# GATE EE 2014 SET 1

 Question 1
Given a system of equations
x + 2y + 2z = $b_1$
5x + y + 3z = $b_2$
What of the following is true regarding its solutions
 A The system has a unique solution for any given $b_1 \; and \; b_2$ B The system will have infinitely many solutions for any given $b_1 \; and \; b_2$ C Whether or not a solution exists depends on the given $b_1 \; and \; b_2$ D The systems would have no solution for any values of $b_1 \; and \; b_2$
Engineering Mathematics   Linear Algebra
 Question 2
Let $f(x)=xe^{-x}$. The maximum value of the function in the interval $(0,\infty )$ is
 A $e^{-1}$ B e C $1-e^{-1}$ D $1+e^{-1}$
Engineering Mathematics   Calculus
Question 2 Explanation:
\begin{aligned} f(x)&=xe^{-x}\\ f'(x)&=e^{-x}-xe^{-x}=0\\ e^{-x}(1-x)&=0\\ x&=1\\ f''(x)&=-e^{-x}-e^{-x}+xe^{-x}\\ &=e^{-x}(x-2)\\ f''(1)&=e^{-1}(-1)=-e^{-1} \lt 0 \end{aligned}
Hence f(x) has maximum value at x=1
$f(1)=1\cdot e^{-1}=e^{-1}$

 Question 3
The solution for the differential equation
$\frac{d^{2}x}{dt^{2}}=-9x$
with initial conditions x(0)=1 and $\frac{dx}{dt}|_{t=0}=1$, is
 A $t^{2}+t+1$ B $sin 3t+ \frac{1}{3} cos3t+\frac{2}{3}$ C $\frac{1}{3} sin 3t+cos3t$ D $cos3t+t$
Engineering Mathematics   Differential Equations
Question 3 Explanation:
\begin{aligned} \frac{d^2x}{dt^2}&=-9x\\ \frac{d^2x}{dt^2}+9x&=0\\ (D^2+9)x &=0 \end{aligned}
Auxiliary equation is $m^2+9=0$
\begin{aligned} m&= \pm 3i\\ x&= C_1 \cos 3t+C_2 \sin 3t\;\;...(i)\\ x(0) &=1\;\;i.e.\;x\rightarrow 1\; when t\rightarrow 0 \\ 1&=C_1 \\ \frac{dx}{dt}&=-3C_1 \sin 3t+3C_2 \cos 3t\;\;...(ii) \\ x'(0)&=1\;\; i.e.\;x'\rightarrow 1\; when \; t\rightarrow 0 \\ 1&=3C_2 \\ C_2&=\frac{1}{3}\\ \therefore \;x&=\cos 3t+\frac{1}{3}\sin 3t \end{aligned}
 Question 4
Let $X(s)=\frac{3s+5}{s^{2}+10s+21}$ be the Laplace Transform of a signal x(t).
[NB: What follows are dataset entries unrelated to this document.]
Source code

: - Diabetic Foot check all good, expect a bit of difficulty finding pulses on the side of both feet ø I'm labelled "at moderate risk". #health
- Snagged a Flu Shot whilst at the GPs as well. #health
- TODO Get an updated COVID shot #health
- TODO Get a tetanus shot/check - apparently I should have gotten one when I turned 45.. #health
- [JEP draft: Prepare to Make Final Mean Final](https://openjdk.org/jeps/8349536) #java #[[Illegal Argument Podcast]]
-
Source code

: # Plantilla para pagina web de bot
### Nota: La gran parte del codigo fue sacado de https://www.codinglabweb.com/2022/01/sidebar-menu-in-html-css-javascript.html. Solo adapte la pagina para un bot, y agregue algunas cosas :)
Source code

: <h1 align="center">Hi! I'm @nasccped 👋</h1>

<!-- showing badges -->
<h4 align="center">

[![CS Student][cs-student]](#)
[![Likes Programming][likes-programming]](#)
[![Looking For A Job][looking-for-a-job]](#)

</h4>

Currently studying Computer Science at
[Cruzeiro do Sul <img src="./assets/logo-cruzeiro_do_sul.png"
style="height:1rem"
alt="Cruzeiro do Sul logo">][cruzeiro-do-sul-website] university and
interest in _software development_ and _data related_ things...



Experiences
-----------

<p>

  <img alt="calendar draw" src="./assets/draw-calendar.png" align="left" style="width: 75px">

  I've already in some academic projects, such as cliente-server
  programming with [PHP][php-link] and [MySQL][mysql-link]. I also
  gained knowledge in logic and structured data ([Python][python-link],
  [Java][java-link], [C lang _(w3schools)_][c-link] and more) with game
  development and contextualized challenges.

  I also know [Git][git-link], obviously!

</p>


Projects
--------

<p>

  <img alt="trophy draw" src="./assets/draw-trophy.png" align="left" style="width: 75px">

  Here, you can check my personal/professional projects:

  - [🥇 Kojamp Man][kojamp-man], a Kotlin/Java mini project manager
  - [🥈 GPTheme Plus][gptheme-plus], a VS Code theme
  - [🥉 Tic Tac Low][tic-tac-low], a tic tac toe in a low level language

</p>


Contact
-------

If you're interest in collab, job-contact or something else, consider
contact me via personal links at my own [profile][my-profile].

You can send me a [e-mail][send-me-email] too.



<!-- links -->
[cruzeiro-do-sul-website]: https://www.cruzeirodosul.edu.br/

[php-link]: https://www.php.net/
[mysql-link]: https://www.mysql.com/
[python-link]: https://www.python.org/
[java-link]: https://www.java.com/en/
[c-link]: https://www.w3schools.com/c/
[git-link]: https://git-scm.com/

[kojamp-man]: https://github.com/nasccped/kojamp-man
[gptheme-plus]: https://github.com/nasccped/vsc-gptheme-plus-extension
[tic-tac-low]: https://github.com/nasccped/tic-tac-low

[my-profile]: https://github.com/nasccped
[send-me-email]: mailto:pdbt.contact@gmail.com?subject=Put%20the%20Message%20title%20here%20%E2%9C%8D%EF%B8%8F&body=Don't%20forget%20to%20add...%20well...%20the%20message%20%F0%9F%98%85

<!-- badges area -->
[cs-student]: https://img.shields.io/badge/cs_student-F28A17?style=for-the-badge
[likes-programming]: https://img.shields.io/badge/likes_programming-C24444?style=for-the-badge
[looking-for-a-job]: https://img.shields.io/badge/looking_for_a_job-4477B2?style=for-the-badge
Then, x($0^+$) is
 A 0 B 3 C 5 D 21
Signals and Systems   Laplace Transform
Question 4 Explanation:
Given, $X(s)=\left [ \frac{3s+5}{s^2+10s+21} \right ]$
Using initial value theorem,
\begin{aligned} x(0^+) &= \lim_{s \to \infty }[sX(s)]\\ x(0^+) &= \lim_{s \to \infty } \left [ \frac{s(3s+5)}{s^2+10+21} \right ] \\ &= \lim_{s \to \infty }\left [ \frac{3+\frac{5}{s}}{1+\frac{10}{s}+\frac{21}{s^2}} \right ]=3 \end{aligned}
 Question 5
Let S be the set of points in the complex plane corresponding to the unit circle. (That is, S={z:|z|=1}). Consider the function f(z)=zz* where z* denotes the complex conjugate of z. The f(z) maps S to which one of the following in the complex plane
 A unit circle B horizontal axis line segment from origin to (1, 0) C the point (1, 0) D the entire horizontal axis
Engineering Mathematics   Complex Variables
Question 5 Explanation:

\begin{aligned} z&=x+iy\\ z^*&=x-iy\\ zz^*&=(x+iy)(x-iy)\\ &=x^2+y^2 \end{aligned}
which is equal to (1) always as given
\begin{aligned} |z|&=1\\ zz^*&=x^2+y^2 \end{aligned}

There are 5 questions to complete.